* _RECORDS TO PROCESS_
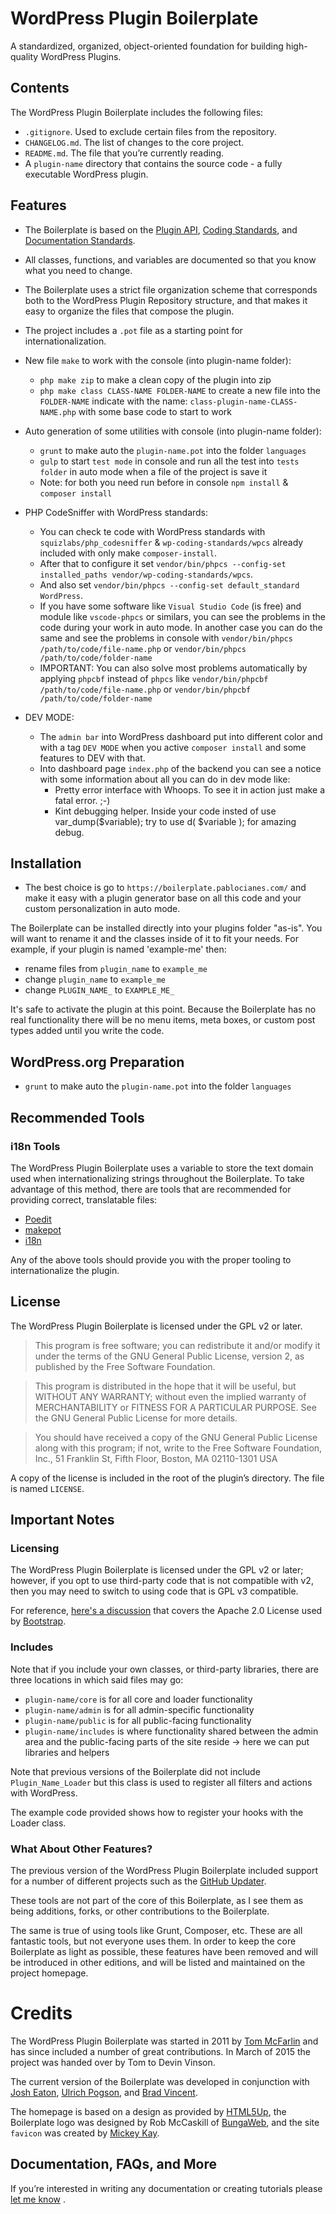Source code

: # WordPress Plugin Boilerplate

A standardized, organized, object-oriented foundation for building high-quality WordPress Plugins.

## Contents

The WordPress Plugin Boilerplate includes the following files:

* `.gitignore`. Used to exclude certain files from the repository.
* `CHANGELOG.md`. The list of changes to the core project.
* `README.md`. The file that you’re currently reading.
* A `plugin-name` directory that contains the source code - a fully executable WordPress plugin.

## Features

* The Boilerplate is based on the [Plugin API](http://codex.wordpress.org/Plugin_API), [Coding Standards](http://codex.wordpress.org/WordPress_Coding_Standards), and [Documentation Standards](https://make.wordpress.org/core/handbook/best-practices/inline-documentation-standards/php/).
* All classes, functions, and variables are documented so that you know what you need to change.
* The Boilerplate uses a strict file organization scheme that corresponds both to the WordPress Plugin Repository structure, and that makes it easy to organize the files that compose the plugin.
* The project includes a `.pot` file as a starting point for internationalization.

* New file `make` to work with the console (into plugin-name folder):
	- `php make zip` to make a clean copy of the plugin into zip
	- `php make class CLASS-NAME FOLDER-NAME` to create a new file into the `FOLDER-NAME` indicate
	with the name: `class-plugin-name-CLASS-NAME.php` with some base code to start to work

* Auto generation of some utilities with console (into plugin-name folder):
	- `grunt` to make auto the `plugin-name.pot` into the folder `languages`
	- `gulp` to start `test mode` in console and run all the test into `tests folder`
	in auto mode when a file of the project is save it
	- Note: for both you need run before in console `npm install` & `composer install`

* PHP CodeSniffer with WordPress standards:
    - You can check te code with WordPress standards with `squizlabs/php_codesniffer` & `wp-coding-standards/wpcs` already included with only make `composer-install`.
    - After that to configure it set `vendor/bin/phpcs --config-set installed_paths vendor/wp-coding-standards/wpcs`.
    - And also set `vendor/bin/phpcs --config-set default_standard WordPress`.
    - If you have some software like `Visual Studio Code` (is free) and module like `vscode-phpcs` or similars, you can see the problems in the code during your work in auto mode. In another case you can do the same and see the problems in console with `vendor/bin/phpcs /path/to/code/file-name.php` or `vendor/bin/phpcs /path/to/code/folder-name`
    - IMPORTANT: You can also solve most problems automatically by applying `phpcbf` instead of `phpcs` like `vendor/bin/phpcbf /path/to/code/file-name.php` or `vendor/bin/phpcbf /path/to/code/folder-name`

* DEV MODE:
    - The `admin bar` into WordPress dashboard put into different color and with a tag `DEV MODE` when you active `composer install` and some features to DEV with that.
	- Into dashboard page `index.php` of the backend you can see a notice with some information about all you can do in dev mode like:
		- Pretty error interface with Whoops. To see it in action just make a fatal error. ;-)
		- Kint debugging helper. Inside your code insted of use var_dump($variable); try to use d( $variable ); for amazing debug.

## Installation

* The best choice is go to `https://boilerplate.pablocianes.com/` and make it easy with a plugin generator base on all this code and your custom personalization in auto mode.

The Boilerplate can be installed directly into your plugins folder "as-is". You will want to rename it and the classes inside of it to fit your needs. For example, if your plugin is named 'example-me' then:

* rename files from `plugin_name` to `example_me`
* change `plugin_name` to `example_me`
* change `PLUGIN_NAME_` to `EXAMPLE_ME_`

It's safe to activate the plugin at this point. Because the Boilerplate has no real functionality there will be no menu items, meta boxes, or custom post types added until you write the code.

## WordPress.org Preparation

- `grunt` to make auto the `plugin-name.pot` into the folder `languages`

## Recommended Tools

### i18n Tools

The WordPress Plugin Boilerplate uses a variable to store the text domain used when internationalizing strings throughout the Boilerplate. To take advantage of this method, there are tools that are recommended for providing correct, translatable files:

* [Poedit](http://www.poedit.net/)
* [makepot](http://i18n.svn.wordpress.org/tools/trunk/)
* [i18n](https://github.com/grappler/i18n)

Any of the above tools should provide you with the proper tooling to internationalize the plugin.

## License

The WordPress Plugin Boilerplate is licensed under the GPL v2 or later.

> This program is free software; you can redistribute it and/or modify it under the terms of the GNU General Public License, version 2, as published by the Free Software Foundation.

> This program is distributed in the hope that it will be useful, but WITHOUT ANY WARRANTY; without even the implied warranty of MERCHANTABILITY or FITNESS FOR A PARTICULAR PURPOSE. See the GNU General Public License for more details.

> You should have received a copy of the GNU General Public License along with this program; if not, write to the Free Software Foundation, Inc., 51 Franklin St, Fifth Floor, Boston, MA 02110-1301 USA

A copy of the license is included in the root of the plugin’s directory. The file is named `LICENSE`.

## Important Notes

### Licensing

The WordPress Plugin Boilerplate is licensed under the GPL v2 or later; however, if you opt to use third-party code that is not compatible with v2, then you may need to switch to using code that is GPL v3 compatible.

For reference, [here's a discussion](http://make.wordpress.org/themes/2013/03/04/licensing-note-apache-and-gpl/) that covers the Apache 2.0 License used by [Bootstrap](http://twitter.github.io/bootstrap/).

### Includes

Note that if you include your own classes, or third-party libraries, there are three locations in which said files may go:

* `plugin-name/core` is for all core and loader functionality
* `plugin-name/admin` is for all admin-specific functionality
* `plugin-name/public` is for all public-facing functionality
* `plugin-name/includes` is where functionality shared between the admin area and the public-facing parts of the site reside -> here we can put libraries and helpers

Note that previous versions of the Boilerplate did not include `Plugin_Name_Loader` but this class is used to register all filters and actions with WordPress.

The example code provided shows how to register your hooks with the Loader class.

### What About Other Features?

The previous version of the WordPress Plugin Boilerplate included support for a number of different projects such as the [GitHub Updater](https://github.com/afragen/github-updater).

These tools are not part of the core of this Boilerplate, as I see them as being additions, forks, or other contributions to the Boilerplate.

The same is true of using tools like Grunt, Composer, etc. These are all fantastic tools, but not everyone uses them. In order to  keep the core Boilerplate as light as possible, these features have been removed and will be introduced in other editions, and will be listed and maintained on the project homepage.

# Credits

The WordPress Plugin Boilerplate was started in 2011 by [Tom McFarlin](http://twitter.com/tommcfarlin/) and has since included a number of great contributions. In March of 2015 the project was handed over by Tom to Devin Vinson.

The current version of the Boilerplate was developed in conjunction with [Josh Eaton](https://twitter.com/jjeaton), [Ulrich Pogson](https://twitter.com/grapplerulrich), and [Brad Vincent](https://twitter.com/themergency).

The homepage is based on a design as provided by [HTML5Up](http://html5up.net), the Boilerplate logo was designed by Rob McCaskill of [BungaWeb](http://bungaweb.com), and the site `favicon` was created by [Mickey Kay](https://twitter.com/McGuive7).

## Documentation, FAQs, and More

If you’re interested in writing any documentation or creating tutorials please [let me know](http://devinvinson.com/contact/) .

* _EXERCISE PROMPT_
For each line in the data that contains the string "different", give a copy of that line.

* _FINAL ANSWER_
    - The `admin bar` into WordPress dashboard put into different color and with a tag `DEV MODE` when you active `composer install` and some features to DEV with that.
The previous version of the WordPress Plugin Boilerplate included support for a number of different projects such as the [GitHub Updater](https://github.com/afragen/github-updater).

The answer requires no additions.